I guess in the end it comes down to flexibility — letting people find the arrangement that makes the most sense for their lives, instead of trying to force one model on everyone.
_________________
Sable Noctis
Snowy Owl
Joined: 28 Jun 2025
Age: 44
Gender: Non-binary
Posts: 164
Location: Kingdom Hearts Prime
From Autism and Consent by Kirsten Lindsmith, January 16, 2018:
Something I really like about poly people is how much emphasis they put on normalizing consent. I assume as a consequence of adapting to a romantic life that requires intense levels of communication, consent culture has made its way into every aspect of the poly social world—normal social gatherings included!
Once, years ago, I was new to the city, hanging out at a party with my poly friends. I was talking to a stranger (who was unaware of my diagnosis) about something or other. He talked with his hands quite a bit, and at one point moved to touch my arm to emphasize a point, the way neurotypicals sometimes do. Mid-motion, he stopped himself and said “do you mind if I touch you?”
To my autistic, touch-sensitive self, it was amazing! Mind-blowing! Miraculous! The clouds parted and angels sang.
I think I said something like, “Thanks for asking, I actually don’t really like to be touched in conversation.” He said, “Ok cool thanks for letting me know,” and the conversation continued on as normal.
That brief moment completely changed my world. I was astonished at how much more comfortable I felt at this party, knowing that people were going to ask me before touching me. When it was time to leave, and the friend that brought me was hugging everyone goodbye, someone turned to me smiling and said “are you a hugger?” We high fived instead.
So my rule is, when in doubt, I emulate what I learned from my poly friends: Ask!
And I promise it’s possible to ask without making things awkward, despite what media talking heads, college guys, and porn like to imply.
Are you staring deep into someone’s eyes (ew eye contact) wondering if it’s ok to kiss them? Say, “can I kiss you?”
It really is that simple.
I know I personally always appreciate having scripts on file, so here’s a small list of further phrasing ideas:
“Can I touch you?”
“Is this ok?”
“Just let me know if anything is uncomfortable”
“Does this feel ok?”
“How do you like to be touched? Light or firm?”
“Should I get a condom?”
“Do you want to keep going?”
“How far are you ok with going tonight?”
“Are you ok?”
When in doubt: ASK. If you’re just assuming the answer: ASK. If you’re hoping for a yes and don’t want to ask in case they say no: ASK. If you’re trying to “convince” someone to have sex with you: Stop, and ASK! Always.

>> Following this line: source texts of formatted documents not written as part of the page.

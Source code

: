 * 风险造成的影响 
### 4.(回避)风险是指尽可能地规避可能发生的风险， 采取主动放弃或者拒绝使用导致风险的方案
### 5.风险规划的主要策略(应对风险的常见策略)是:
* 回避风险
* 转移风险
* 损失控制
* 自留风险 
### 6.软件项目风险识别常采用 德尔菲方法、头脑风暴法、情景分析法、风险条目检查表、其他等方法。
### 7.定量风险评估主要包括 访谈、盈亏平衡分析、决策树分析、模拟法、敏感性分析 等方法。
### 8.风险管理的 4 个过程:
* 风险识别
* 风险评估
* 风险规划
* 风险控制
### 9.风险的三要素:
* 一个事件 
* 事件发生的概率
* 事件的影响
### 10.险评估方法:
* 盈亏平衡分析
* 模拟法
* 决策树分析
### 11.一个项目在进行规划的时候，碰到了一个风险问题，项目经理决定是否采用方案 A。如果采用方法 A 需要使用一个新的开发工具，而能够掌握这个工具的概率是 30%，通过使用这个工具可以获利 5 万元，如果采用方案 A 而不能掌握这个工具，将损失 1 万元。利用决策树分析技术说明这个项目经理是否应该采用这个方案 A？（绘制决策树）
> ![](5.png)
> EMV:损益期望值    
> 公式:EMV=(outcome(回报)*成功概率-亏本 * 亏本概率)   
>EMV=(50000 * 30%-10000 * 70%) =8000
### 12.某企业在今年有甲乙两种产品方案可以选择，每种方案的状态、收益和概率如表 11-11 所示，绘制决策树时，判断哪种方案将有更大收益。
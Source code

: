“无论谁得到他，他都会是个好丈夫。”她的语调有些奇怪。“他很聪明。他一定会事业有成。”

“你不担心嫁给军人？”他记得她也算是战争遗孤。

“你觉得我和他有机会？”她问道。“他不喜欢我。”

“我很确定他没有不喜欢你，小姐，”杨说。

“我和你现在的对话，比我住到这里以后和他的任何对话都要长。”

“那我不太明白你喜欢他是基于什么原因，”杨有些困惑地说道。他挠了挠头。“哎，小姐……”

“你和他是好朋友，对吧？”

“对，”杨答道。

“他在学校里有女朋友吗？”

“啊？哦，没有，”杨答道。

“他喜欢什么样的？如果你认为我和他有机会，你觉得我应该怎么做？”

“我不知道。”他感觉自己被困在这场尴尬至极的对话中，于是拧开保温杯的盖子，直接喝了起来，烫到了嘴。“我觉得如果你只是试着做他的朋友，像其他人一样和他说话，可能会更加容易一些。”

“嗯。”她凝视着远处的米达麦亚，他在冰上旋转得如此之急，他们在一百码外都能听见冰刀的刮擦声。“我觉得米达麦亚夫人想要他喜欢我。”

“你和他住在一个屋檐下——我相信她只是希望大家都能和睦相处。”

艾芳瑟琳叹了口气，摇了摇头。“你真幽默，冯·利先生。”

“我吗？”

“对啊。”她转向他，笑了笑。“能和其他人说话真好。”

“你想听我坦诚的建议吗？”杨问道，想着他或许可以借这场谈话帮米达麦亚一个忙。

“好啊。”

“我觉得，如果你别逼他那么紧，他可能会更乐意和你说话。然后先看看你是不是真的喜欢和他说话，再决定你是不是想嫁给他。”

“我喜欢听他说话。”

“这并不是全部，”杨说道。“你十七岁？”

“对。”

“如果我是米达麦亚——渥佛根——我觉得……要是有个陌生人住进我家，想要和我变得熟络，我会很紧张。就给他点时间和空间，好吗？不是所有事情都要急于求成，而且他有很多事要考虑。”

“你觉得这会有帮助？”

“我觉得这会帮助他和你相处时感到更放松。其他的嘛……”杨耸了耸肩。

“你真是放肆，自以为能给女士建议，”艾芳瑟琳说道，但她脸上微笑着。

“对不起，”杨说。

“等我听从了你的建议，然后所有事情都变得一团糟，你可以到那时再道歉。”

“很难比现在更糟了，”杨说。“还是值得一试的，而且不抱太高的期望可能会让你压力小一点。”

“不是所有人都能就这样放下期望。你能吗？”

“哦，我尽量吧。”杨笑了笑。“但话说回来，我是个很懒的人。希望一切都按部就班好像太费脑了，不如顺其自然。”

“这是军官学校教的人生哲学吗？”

Most deffinately you could also inculde:
How is everyone feeling?
and
Does anything need to be changed or altered?
_________________
One of my ancestors was busted for polygamy in 1900. He was convicted and paid a $500 fine, which was a lot of money in those days. Then he went on with his life.l
Chinese culture accepts polygamy for the very wealthy. He had wives in different countries and made the mistake of getting caught for bringing over two of them.
Sable Noctis
Snowy Owl
Joined: 28 Jun 2025
Age: 44
Gender: Non-binary
Posts: 164
Location: Kingdom Hearts Prime
Chinese culture accepts polygamy for the very wealthy. He had wives in different countries and made the mistake of getting caught for bringing over two of them.
polygamy and Polyamory are two different things, Polygamy is Multi Marriage which is illegal in most countries even today, Polyamory is Multi Relationship without marriage. I believe you have gotten them mixed up, or you placed them under the same umbrella them without understanding what they were.